To Barclay, these moments were not exceptions. They were the work.
Love is a Circle
As the years passed, Barclay’s deep relationships with students she lovingly calls her “children” ripened new fruit. The children of children enrolled at RMC.
Emma Landis ’24, daughter of Lindsay Natale ’91 and Barry Landis ’88, stopped in the campus store after she had enrolled at the College and was flabbergasted when Barclay recognized her from the family’s holiday cards. “I was a little girl in those pictures!” Emma marveled. “How could she know that she was me?”
Barclay’s deep connections with alumni and parents afforded her a special role that she relishes: asking for donations on behalf of the College.
“She’s a natural-born fundraiser,” reflected Interim Vice President for College Advancement Rick Golembeski ’96. “When her name pops up in your inbox or on your phone, you know what the ask is going to be, and you say yes because you love her, trust her, and believe in Randolph-Macon just like she does.”
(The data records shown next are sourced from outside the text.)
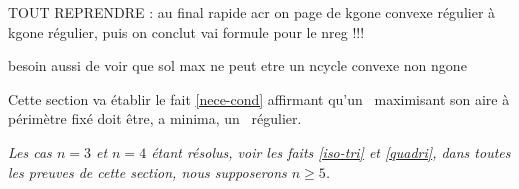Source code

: TOUT REPRENDRE : 
au final rapide acr on page de kgone convexe régulier à kgone régulier, puis on conclut vai formule pour le nreg !!!

besoin aussi de voir que sol max ne peut etre un ncycle convexe non ngone




Cette section va établir le fait \ref{nece-cond} affirmant qu'un \ngone\ maximisant son aire à périmètre fixé doit être, a minima, un \ngone\ régulier.


\begin{tcolorbox}
	\itshape\small
	Les cas $n = 3$ et $n = 4$ étant résolus, voir les faits \ref{iso-tri} et \ref{quadri}, dans toutes les preuves de cette section, nous supposerons $n \geq 5 $.
\end{tcolorbox}





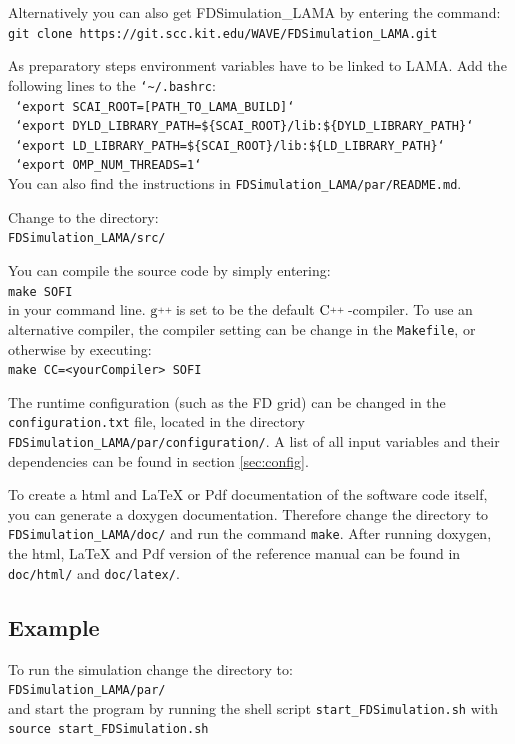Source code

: \documentclass[pdftex,a4paper,parskip,listof=totoc,bibliography=totoc,onehalfspacing,12pt]{scrreprt}
\newcommand{\CC}[1][]{$\text{C\hspace{0ex}}^{_{_{_{++}}}}					%
                      \ifthenelse{\equal{#1}{}}{}{\text{\hspace{-.625ex}#1}}$}
\newcommand{\gCC}[1][]{$\text{g\hspace{0ex}}^{_{_{_{++}}}}				%
                      \ifthenelse{\equal{#1}{}}{}{\text{\hspace{-.25ex}(#1)}}$}
\newcommand{\shellcmd}[1]{\indent\indent\texttt{#1}}	%
\newcommand{\shellcmdline}[1]{\indent\indent\texttt{\quad#1}} 	%
\begin{document}
Alternatively you can also get FDSimulation\_LAMA by entering the command: \\\shellcmdline{git clone https://git.scc.kit.edu/WAVE/FDSimulation\_LAMA.git}

As preparatory steps environment variables have to be linked to LAMA. Add the following lines to the \shellcmd{{\char`\~}/.bashrc}:
\\\shellcmdline{ `export SCAI\_ROOT=[PATH\_TO\_LAMA\_BUILD]`}
\\\shellcmdline{ `export DYLD\_LIBRARY\_PATH=\$\{SCAI\_ROOT\}/lib:\$\{DYLD\_LIBRARY\_PATH\}`}
\\\shellcmdline{ `export LD\_LIBRARY\_PATH=\$\{SCAI\_ROOT\}/lib:\$\{LD\_LIBRARY\_PATH\}`}
\\\shellcmdline{ `export OMP\_NUM\_THREADS=1`}\\
You can also find the instructions in \shellcmd{FDSimulation\_LAMA/par/README.md}. 

Change to the directory: \\\shellcmdline{FDSimulation\_LAMA/src/}

You can compile the source code by simply entering: \\\shellcmdline{make SOFI}\\ in your command line. \gCC is set to be the default \CC-compiler. To use an alternative compiler, the compiler setting can be change in the \shellcmd{Makefile}, or otherwise by executing:\\\shellcmdline{make CC=<yourCompiler> SOFI}

The runtime configuration (such as the FD grid) can be changed in the \shellcmd{configuration.txt} file, located in the directory \shellcmd{FDSimulation\_LAMA/par/configuration/}. A list of all input variables and their dependencies can be found in section \ref{sec:config}. 

To create a html and LaTeX or Pdf documentation of the software code itself, you can generate a doxygen documentation. Therefore change the directory to \shellcmd{FDSimulation\_LAMA/doc/} and run the command \shellcmd{make}. After running doxygen, the html, LaTeX and Pdf version of the reference manual can be found in \shellcmd{doc/html/} and \shellcmd{doc/latex/}.

\subsection{Example}

To run the simulation change the directory to: \\\shellcmdline{FDSimulation\_LAMA/par/}\\
and start the program by running the shell script \shellcmd{start\_FDSimulation.sh} with  \\\shellcmdline{source start\_FDSimulation.sh}\\
\end{document}
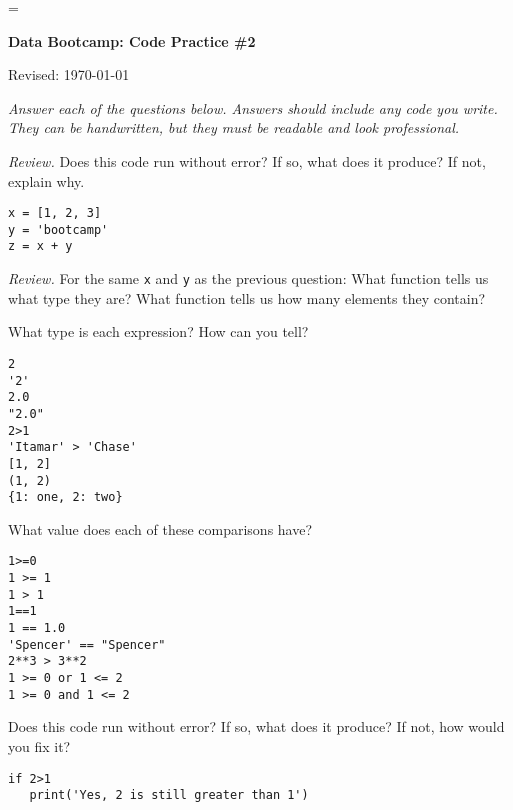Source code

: \documentclass[11pt]{exam}
\begin{document}
\parskip=\bigskipamount
\parindent=0.0in
\thispagestyle{empty}


\bigskip\bigskip
\centerline{\Large \bf Data Bootcamp:  Code Practice \#2}
\centerline{Revised: \today}

\medskip
{\it Answer each of the questions below.
Answers should include any code you write.
They can be handwritten, but they must be readable and look professional.}

\begin{questions}

\item {\it Review.\/} Does this code run without error? If so, what does it produce?  If not, explain why.
\begin{verbatim}
x = [1, 2, 3]
y = 'bootcamp'
z = x + y
\end{verbatim}

\item {\it Review.\/} For the same {\tt x} and {\tt y} as the previous question:
What function tells us what type they are?
What function tells us how many elements they contain? 



\item What type is each expression?  How can you tell?
\begin{verbatim}
2
'2'
2.0
"2.0"
2>1
'Itamar' > 'Chase'
[1, 2]
(1, 2)
{1: one, 2: two}
\end{verbatim}

\item What value does each of these comparisons have?
\begin{verbatim}
1>=0
1 >= 1
1 > 1 
1==1
1 == 1.0
'Spencer' == "Spencer"
2**3 > 3**2
1 >= 0 or 1 <= 2
1 >= 0 and 1 <= 2
\end{verbatim}

\item  Does this code run without error?  If so, what does it produce?  If not, how would you fix it?
\begin{verbatim}
if 2>1
   print('Yes, 2 is still greater than 1')
\end{verbatim}


\end{questions}
\end{document}
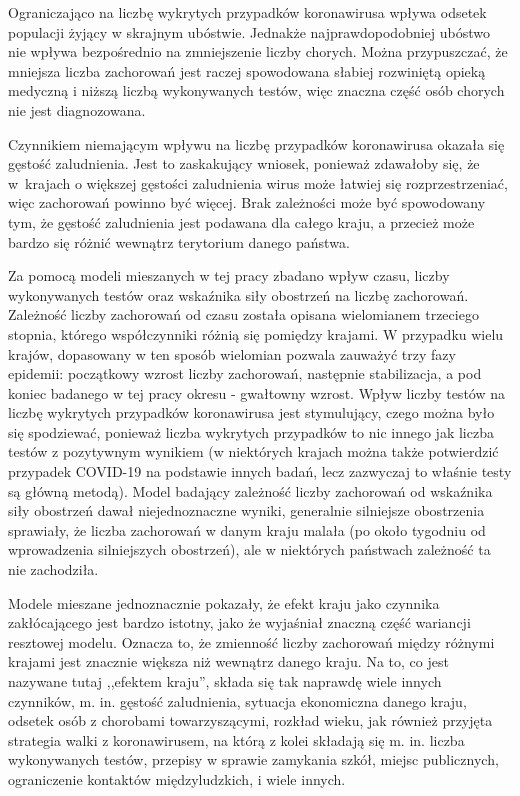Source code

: \documentclass[12pt]{mwbk}
\theoremstyle{plain}
\theoremstyle{definition}
\theoremstyle{definition}
\begin{document}
Ograniczająco na liczbę wykrytych przypadków koronawirusa wpływa odsetek populacji żyjący w skrajnym ubóstwie. Jednakże najprawdopodobniej ubóstwo nie wpływa bezpośrednio na zmniejszenie liczby chorych. Można przypuszczać, że mniejsza liczba zachorowań jest raczej spowodowana słabiej rozwiniętą opieką medyczną i niższą liczbą wykonywanych testów, więc znaczna część osób chorych nie jest diagnozowana.

Czynnikiem niemającym wpływu na liczbę przypadków koronawirusa okazała się gęstość zaludnienia. Jest to zaskakujący wniosek, ponieważ zdawałoby się, że w~krajach o większej gęstości zaludnienia wirus może łatwiej się rozprzestrzeniać, więc zachorowań powinno być więcej. Brak zależności może być spowodowany tym, że gęstość zaludnienia jest podawana dla całego kraju, a przecież może bardzo się różnić wewnątrz terytorium danego państwa.

Za pomocą modeli mieszanych w tej pracy zbadano wpływ czasu, liczby wykonywanych testów oraz wskaźnika siły obostrzeń na liczbę zachorowań. Zależność liczby zachorowań od czasu została opisana wielomianem trzeciego stopnia, którego współczynniki różnią się pomiędzy krajami. W przypadku wielu krajów, dopasowany w ten sposób wielomian pozwala zauważyć trzy fazy epidemii: początkowy wzrost liczby zachorowań, następnie stabilizacja, a pod koniec badanego w tej pracy okresu - gwałtowny wzrost. Wpływ liczby testów na liczbę wykrytych przypadków koronawirusa jest stymulujący, czego można było się spodziewać, ponieważ liczba wykrytych przypadków to nic innego jak liczba testów z pozytywnym wynikiem (w niektórych krajach można także potwierdzić przypadek COVID-19 na podstawie innych badań, lecz zazwyczaj to właśnie testy są główną metodą). Model badający zależność liczby zachorowań od wskaźnika siły obostrzeń dawał niejednoznaczne wyniki, generalnie silniejsze obostrzenia sprawiały, że liczba zachorowań w danym kraju malała (po około tygodniu od wprowadzenia silniejszych obostrzeń), ale w niektórych państwach zależność ta nie zachodziła.

Modele mieszane jednoznacznie pokazały, że efekt kraju jako czynnika zakłócającego jest bardzo istotny, jako że wyjaśniał znaczną część wariancji resztowej modelu. Oznacza to, że zmienność liczby zachorowań między różnymi krajami jest znacznie większa niż wewnątrz danego kraju. Na to, co jest nazywane tutaj ,,efektem kraju'', składa się tak naprawdę wiele innych czynników, m. in. gęstość zaludnienia, sytuacja ekonomiczna danego kraju, odsetek osób z chorobami towarzyszącymi, rozkład wieku, jak również przyjęta strategia walki z koronawirusem, na którą z kolei składają się m. in. liczba wykonywanych testów, przepisy w sprawie zamykania szkół, miejsc publicznych, ograniczenie kontaktów międzyludzkich, i wiele innych.
\end{document}
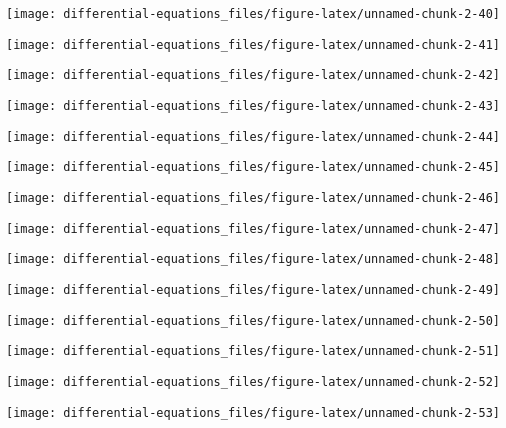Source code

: \documentclass[]{tufte-handout}
\begin{document}
\begin{marginfigure}
\texttt{[image: differential-equations\_files/figure-latex/unnamed-chunk-2-40]} \end{marginfigure}
\begin{marginfigure}
\texttt{[image: differential-equations\_files/figure-latex/unnamed-chunk-2-41]} \end{marginfigure}
\begin{marginfigure}
\texttt{[image: differential-equations\_files/figure-latex/unnamed-chunk-2-42]} \end{marginfigure}
\begin{marginfigure}
\texttt{[image: differential-equations\_files/figure-latex/unnamed-chunk-2-43]} \end{marginfigure}
\begin{marginfigure}
\texttt{[image: differential-equations\_files/figure-latex/unnamed-chunk-2-44]} \end{marginfigure}
\begin{marginfigure}
\texttt{[image: differential-equations\_files/figure-latex/unnamed-chunk-2-45]} \end{marginfigure}
\begin{marginfigure}
\texttt{[image: differential-equations\_files/figure-latex/unnamed-chunk-2-46]} \end{marginfigure}
\begin{marginfigure}
\texttt{[image: differential-equations\_files/figure-latex/unnamed-chunk-2-47]} \end{marginfigure}
\begin{marginfigure}
\texttt{[image: differential-equations\_files/figure-latex/unnamed-chunk-2-48]} \end{marginfigure}
\begin{marginfigure}
\texttt{[image: differential-equations\_files/figure-latex/unnamed-chunk-2-49]} \end{marginfigure}
\begin{marginfigure}
\texttt{[image: differential-equations\_files/figure-latex/unnamed-chunk-2-50]} \end{marginfigure}
\begin{marginfigure}
\texttt{[image: differential-equations\_files/figure-latex/unnamed-chunk-2-51]} \end{marginfigure}
\begin{marginfigure}
\texttt{[image: differential-equations\_files/figure-latex/unnamed-chunk-2-52]} \end{marginfigure}
\begin{marginfigure}
\texttt{[image: differential-equations\_files/figure-latex/unnamed-chunk-2-53]} \end{marginfigure}
\end{document}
More than a few Barclay admirers have mused on what Randolph-Macon will be without the woman so many see as its heartbeat in its employ. “I have been asking myself one question ever since I heard Barclay was retiring,” admitted President Michael Hill, who counts himself among those fervent admirers. “And that’s ‘how in the world does RMC make any sense without Barclay in her chair?!’ But then I stopped to think about how her abiding love for all Yellow Jackets is a standard to which we all aspire. And I know she’ll keep her promise to never truly leave us. So we plan to send her off in style and keep the chair handy for whenever she visits! Because it’s not the paycheck that makes her who she is, it’s the love that she will continue to share, and for that I’m beyond grateful.”
The Queen herself promises to keep working the phones, tell anyone who will listen to come to RMC, and to visit campus often. “I wouldn’t want to be anywhere else,” she said—just as she has, in one way or another, for more than 40 years.